Tres de la Madrugada.


Tres de la madrugada. Alabanzas inesperadas que han endulzado mi autoestima. Yo no quiero caer en la arrogancia. No quiero rozar la falsa modestia. No quiero decir tímidamente "No es para tanto" mientras la víbora mira por encima de los hombros. No quiero ser la mártir o la victimista. No hay manera. Y hay que elegir bien las palabras porque afirmarte a ti misma de humilde es una contradicción. La única que no tolero. Pero son las tres de la madrugada y tengo la certeza de que mis párpados no se cerrarán pasadas las 6. No lo harán. Me conozco bien. Hace unos instantes un dolor sordo. Un nudo en la garganta que no se digna a deslizarse por el esófago.

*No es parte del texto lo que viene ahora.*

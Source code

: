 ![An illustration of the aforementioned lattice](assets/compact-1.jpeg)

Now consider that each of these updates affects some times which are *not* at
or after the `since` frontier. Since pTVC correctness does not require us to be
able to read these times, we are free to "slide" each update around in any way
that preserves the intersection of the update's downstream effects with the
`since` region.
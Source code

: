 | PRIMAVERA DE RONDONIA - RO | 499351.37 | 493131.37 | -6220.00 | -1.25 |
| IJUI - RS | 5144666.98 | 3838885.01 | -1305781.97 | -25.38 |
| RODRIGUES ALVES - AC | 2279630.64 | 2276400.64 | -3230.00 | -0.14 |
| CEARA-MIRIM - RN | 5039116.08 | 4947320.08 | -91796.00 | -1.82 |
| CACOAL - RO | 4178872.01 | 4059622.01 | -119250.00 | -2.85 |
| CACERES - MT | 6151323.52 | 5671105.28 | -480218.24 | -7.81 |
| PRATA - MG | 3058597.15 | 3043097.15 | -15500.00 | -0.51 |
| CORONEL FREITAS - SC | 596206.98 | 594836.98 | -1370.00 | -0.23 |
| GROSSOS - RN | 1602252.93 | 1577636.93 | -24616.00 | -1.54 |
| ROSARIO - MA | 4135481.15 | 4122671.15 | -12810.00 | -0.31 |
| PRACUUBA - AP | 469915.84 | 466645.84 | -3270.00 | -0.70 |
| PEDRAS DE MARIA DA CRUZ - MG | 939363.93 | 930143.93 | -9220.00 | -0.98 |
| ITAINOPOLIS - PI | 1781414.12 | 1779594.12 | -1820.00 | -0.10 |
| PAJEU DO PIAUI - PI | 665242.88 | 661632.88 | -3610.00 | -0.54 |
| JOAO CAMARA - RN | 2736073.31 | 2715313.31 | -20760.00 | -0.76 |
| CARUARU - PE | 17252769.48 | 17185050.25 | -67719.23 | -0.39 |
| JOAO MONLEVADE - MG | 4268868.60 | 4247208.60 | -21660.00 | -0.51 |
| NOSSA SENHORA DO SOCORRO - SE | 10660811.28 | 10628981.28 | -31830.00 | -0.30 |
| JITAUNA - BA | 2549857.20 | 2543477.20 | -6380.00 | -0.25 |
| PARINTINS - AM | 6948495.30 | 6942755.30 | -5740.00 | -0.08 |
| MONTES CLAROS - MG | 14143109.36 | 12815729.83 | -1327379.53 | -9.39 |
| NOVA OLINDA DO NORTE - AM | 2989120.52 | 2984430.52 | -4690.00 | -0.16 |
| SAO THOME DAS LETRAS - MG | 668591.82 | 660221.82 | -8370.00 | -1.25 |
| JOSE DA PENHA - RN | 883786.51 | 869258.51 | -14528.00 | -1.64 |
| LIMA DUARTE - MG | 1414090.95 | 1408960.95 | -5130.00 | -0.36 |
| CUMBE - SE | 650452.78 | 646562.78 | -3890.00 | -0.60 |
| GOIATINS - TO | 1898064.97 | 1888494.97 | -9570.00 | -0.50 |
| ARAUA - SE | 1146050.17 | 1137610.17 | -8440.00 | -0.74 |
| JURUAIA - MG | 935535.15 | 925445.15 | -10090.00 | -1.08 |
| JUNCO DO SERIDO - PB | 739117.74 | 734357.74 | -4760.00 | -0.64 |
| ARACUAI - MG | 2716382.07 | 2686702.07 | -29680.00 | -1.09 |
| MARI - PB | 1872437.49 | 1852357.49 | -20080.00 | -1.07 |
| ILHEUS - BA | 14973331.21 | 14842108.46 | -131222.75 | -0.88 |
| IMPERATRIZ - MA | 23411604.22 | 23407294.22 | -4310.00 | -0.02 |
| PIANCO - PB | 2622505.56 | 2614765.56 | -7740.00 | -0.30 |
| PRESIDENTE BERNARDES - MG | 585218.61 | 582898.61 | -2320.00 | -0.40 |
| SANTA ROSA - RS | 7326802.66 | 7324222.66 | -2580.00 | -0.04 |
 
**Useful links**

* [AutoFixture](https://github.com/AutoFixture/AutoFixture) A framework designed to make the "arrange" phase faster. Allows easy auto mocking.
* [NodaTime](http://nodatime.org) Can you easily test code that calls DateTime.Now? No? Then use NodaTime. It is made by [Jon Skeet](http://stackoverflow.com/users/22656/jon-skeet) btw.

Una asfixia. Una exigencia. Y me siento aquí, como todas las noches, como una rutina. Una cita con mi amante que tengo la seguridad de que no aparecerá. Una impotencia. Vengo, me sereno, me hablo, me consuelo. Porque yo sé lo que estoy buscando. Está detrás de todos los cumplidos. Más allá. Me enervo, me frustro, me enfado. Doy puñetazos a una persona invisible. Al aire. A mí. A los pensamientos que surcan mi mente. Vuelan. Lo único, lo real, la verdadera tortura. La superior de las expiaciones. 


No poseer mi propia aprobación.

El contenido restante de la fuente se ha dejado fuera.